During most of programing experience I used C# and python.I decided to take on C after I finished an intership working with C++.
So I am looking for tutorials and I am willing to blog about my experience of what I am learning, so I can contribute/modify/extend Zeitgeist, Shell, Mayanna and Tracker.
Here is one of the tutorials I am following but I could use more if possible. Feel free to link me with more tutorials. Does GNOME have a tutorials or a collection of tutorials for other programing languages?










{ 14 } Comments
Try http://www.cprogramming.com That website helped me a lot when I was learning C in my first year of college maybe it’ll help you too.
Also this cheat sheet was rather helpfull aswell: http://dl.getdropbox.com/u/141930/c_reference.zip
If you will developing/working on Gnome applications, the question would be “Where the hell are the GObject tutorials?”
If you know C++ you know C
If you consider reading a book I suggest Paul Wang’s ”
An Introduction to ANSI C on Unix”.
I recommend you two books: A good tutorial “C, A software engineering aproach, 3rd edition” by Darnell and Margolis and an excelent reference manual “C, A reference manual, 5th edition”, by Harbison and Steel.
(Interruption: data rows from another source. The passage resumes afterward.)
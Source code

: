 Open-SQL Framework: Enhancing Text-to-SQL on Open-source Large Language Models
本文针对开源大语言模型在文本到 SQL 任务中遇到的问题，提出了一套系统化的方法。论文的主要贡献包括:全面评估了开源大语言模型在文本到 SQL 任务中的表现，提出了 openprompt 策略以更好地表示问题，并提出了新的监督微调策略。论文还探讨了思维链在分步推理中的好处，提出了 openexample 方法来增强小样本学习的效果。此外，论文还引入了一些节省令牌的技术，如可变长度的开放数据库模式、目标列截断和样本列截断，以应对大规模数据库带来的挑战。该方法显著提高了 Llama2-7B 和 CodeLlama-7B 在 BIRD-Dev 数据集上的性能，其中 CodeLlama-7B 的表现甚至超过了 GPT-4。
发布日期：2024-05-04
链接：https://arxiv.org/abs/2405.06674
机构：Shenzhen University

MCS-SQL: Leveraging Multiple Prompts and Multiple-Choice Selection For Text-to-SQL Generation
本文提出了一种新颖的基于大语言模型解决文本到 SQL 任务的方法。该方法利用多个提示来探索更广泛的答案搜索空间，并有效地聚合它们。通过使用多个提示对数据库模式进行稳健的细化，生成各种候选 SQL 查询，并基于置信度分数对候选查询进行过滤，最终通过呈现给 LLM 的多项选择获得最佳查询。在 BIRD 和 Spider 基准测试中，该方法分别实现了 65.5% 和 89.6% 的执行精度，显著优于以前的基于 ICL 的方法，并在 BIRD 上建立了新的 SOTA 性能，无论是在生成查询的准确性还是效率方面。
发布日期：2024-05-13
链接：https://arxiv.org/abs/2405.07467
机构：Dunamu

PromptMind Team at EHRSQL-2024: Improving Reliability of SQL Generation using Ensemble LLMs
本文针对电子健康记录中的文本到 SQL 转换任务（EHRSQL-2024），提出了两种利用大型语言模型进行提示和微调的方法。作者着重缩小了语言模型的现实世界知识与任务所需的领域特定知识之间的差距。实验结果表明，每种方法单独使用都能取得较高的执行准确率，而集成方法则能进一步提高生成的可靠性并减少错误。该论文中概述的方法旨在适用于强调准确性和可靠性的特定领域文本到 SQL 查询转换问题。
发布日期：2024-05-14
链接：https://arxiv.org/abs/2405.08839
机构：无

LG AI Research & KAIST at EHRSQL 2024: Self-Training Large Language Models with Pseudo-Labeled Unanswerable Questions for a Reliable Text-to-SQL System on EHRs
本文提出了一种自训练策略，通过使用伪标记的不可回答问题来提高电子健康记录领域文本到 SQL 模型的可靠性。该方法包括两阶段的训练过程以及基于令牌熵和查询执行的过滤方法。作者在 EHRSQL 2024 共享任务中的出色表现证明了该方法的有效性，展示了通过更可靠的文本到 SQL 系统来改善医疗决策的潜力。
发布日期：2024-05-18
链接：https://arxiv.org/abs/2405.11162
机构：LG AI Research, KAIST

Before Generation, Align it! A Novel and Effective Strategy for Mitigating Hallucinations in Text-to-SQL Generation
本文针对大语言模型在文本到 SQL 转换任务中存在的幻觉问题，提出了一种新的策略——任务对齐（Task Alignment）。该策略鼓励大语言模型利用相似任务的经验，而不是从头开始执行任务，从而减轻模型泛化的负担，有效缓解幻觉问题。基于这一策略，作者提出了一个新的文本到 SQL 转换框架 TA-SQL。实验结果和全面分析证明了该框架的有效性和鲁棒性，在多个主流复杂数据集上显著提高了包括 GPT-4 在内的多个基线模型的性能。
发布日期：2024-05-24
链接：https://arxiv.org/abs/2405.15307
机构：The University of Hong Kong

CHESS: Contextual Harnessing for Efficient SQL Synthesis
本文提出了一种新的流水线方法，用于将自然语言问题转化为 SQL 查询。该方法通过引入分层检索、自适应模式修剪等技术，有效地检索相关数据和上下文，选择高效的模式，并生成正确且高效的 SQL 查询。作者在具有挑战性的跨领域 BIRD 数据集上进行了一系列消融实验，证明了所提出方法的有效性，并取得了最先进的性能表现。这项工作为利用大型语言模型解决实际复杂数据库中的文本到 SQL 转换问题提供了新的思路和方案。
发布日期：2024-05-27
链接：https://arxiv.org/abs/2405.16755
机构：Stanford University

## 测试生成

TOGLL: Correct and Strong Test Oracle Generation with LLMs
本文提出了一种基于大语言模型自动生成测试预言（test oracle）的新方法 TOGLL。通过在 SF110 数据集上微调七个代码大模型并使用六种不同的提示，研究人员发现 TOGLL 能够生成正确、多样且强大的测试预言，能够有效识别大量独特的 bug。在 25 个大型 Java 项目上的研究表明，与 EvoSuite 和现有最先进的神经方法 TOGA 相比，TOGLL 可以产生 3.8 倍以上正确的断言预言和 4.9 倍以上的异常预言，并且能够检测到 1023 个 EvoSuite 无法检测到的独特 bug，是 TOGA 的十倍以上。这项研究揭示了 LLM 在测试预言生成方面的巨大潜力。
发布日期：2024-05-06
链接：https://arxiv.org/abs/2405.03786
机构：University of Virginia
GObject manual: http://library.gnome.org/devel/gobject/unstable/
Furthermore Vala is a good start for learning C/GObject by looking at the generated source code if you already know C#. Of course, the generated source code is by no means as readable as handwritten code and it’s also more verbose, however it’s readable enough to learn how GObject classes are created (properties, virtual functions et cetera) and registered and how memory management is done.
I often use this site as a reference. Its a rare site that seems to have everything about C fundamentals…
http://www.cs.cf.ac.uk/Dave/C/
The C Programming Language by Kernighan & Ritchie. Seriously, you need that book.
http://cm.bell-labs.com/cm/cs/cbook/
http://www.advancedlinuxprogramming.com/ is quite cool for Linux specific tricks. And available for download
What Sam Morris said, but with more emphasis
The K&R book is one of the best programming language introductions ever written. C’s popularity probably has something to do with this book.
Another vote for K&R. Nobody else will teach you better.
Go straight to “The C Programming Language” by Kernighan & Ritchie. If you read that and solve all the problems, you will come out of it a real C programmer. You can *think* in C then.